How to pet a crocodile
Bajo says the best and safest way to approach a crocodile in Kachikally is from behind its tail. While he and I crouched over one of the alligators from behind, Bajo showed me the process of guiding visitors through the park, starting with a light stroke of the tip of the tail and moving closer to the gator's midsection. This way they won't be startled by contact.
Occasionally the alligator will nudge its head while being petted, which may cause the visitor to run for the hills (like me), but Bajo assured me that this was natural and nothing to worry about.
The golden rule of Kachikally is to never approach a crocodile from the front, near its head. Bajo says that by doing so, he can startle and agitate the alligator.

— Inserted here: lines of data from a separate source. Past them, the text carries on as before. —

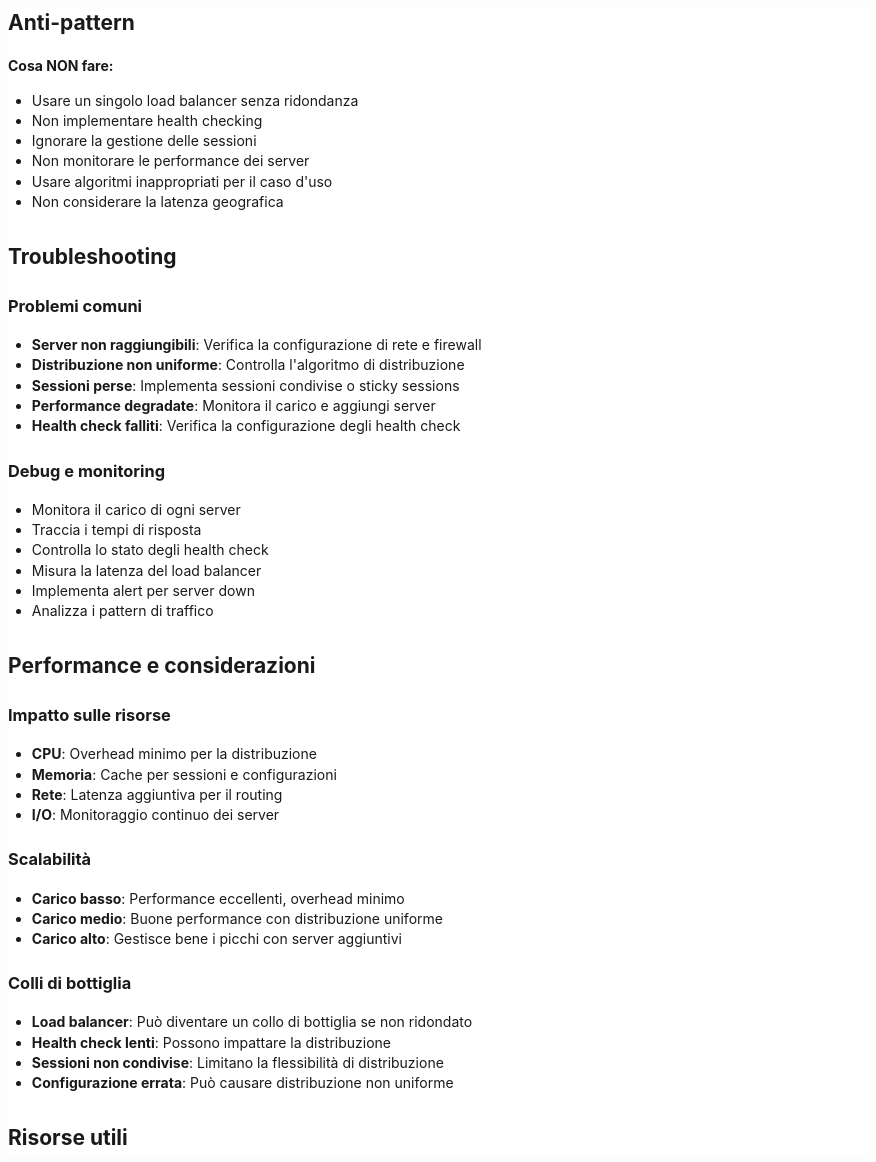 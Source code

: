 ## Anti-pattern

**Cosa NON fare:**
- Usare un singolo load balancer senza ridondanza
- Non implementare health checking
- Ignorare la gestione delle sessioni
- Non monitorare le performance dei server
- Usare algoritmi inappropriati per il caso d'uso
- Non considerare la latenza geografica

## Troubleshooting

### Problemi comuni
- **Server non raggiungibili**: Verifica la configurazione di rete e firewall
- **Distribuzione non uniforme**: Controlla l'algoritmo di distribuzione
- **Sessioni perse**: Implementa sessioni condivise o sticky sessions
- **Performance degradate**: Monitora il carico e aggiungi server
- **Health check falliti**: Verifica la configurazione degli health check

### Debug e monitoring
- Monitora il carico di ogni server
- Traccia i tempi di risposta
- Controlla lo stato degli health check
- Misura la latenza del load balancer
- Implementa alert per server down
- Analizza i pattern di traffico

## Performance e considerazioni

### Impatto sulle risorse
- **CPU**: Overhead minimo per la distribuzione
- **Memoria**: Cache per sessioni e configurazioni
- **Rete**: Latenza aggiuntiva per il routing
- **I/O**: Monitoraggio continuo dei server

### Scalabilità
- **Carico basso**: Performance eccellenti, overhead minimo
- **Carico medio**: Buone performance con distribuzione uniforme
- **Carico alto**: Gestisce bene i picchi con server aggiuntivi

### Colli di bottiglia
- **Load balancer**: Può diventare un collo di bottiglia se non ridondato
- **Health check lenti**: Possono impattare la distribuzione
- **Sessioni non condivise**: Limitano la flessibilità di distribuzione
- **Configurazione errata**: Può causare distribuzione non uniforme

## Risorse utili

Guests at Kachikally Crocodile Pool in Banjul, Gambia. Photo Credit: Nicole Edenedo
“Never approach someone from the front because they might not know what you’re doing,” Bajo said. “So make sure you always stay behind them. Start with the back, then the tail, and then the belly.”
As Baggio started rubbing the alligator's belly and the alligator's head started moving, I almost felt like I was falling in love with the big guy. I thought he wasn't that bad. Sure, he's scary, but it seems like not even a crocodile can resist the pleasure of patting his belly.
Variety Cruises' Gambia and Senegal river runs run from late December through February. The route offers two versions of the itinerary with round-trip sailings from Dakar, Senegal and Banjul.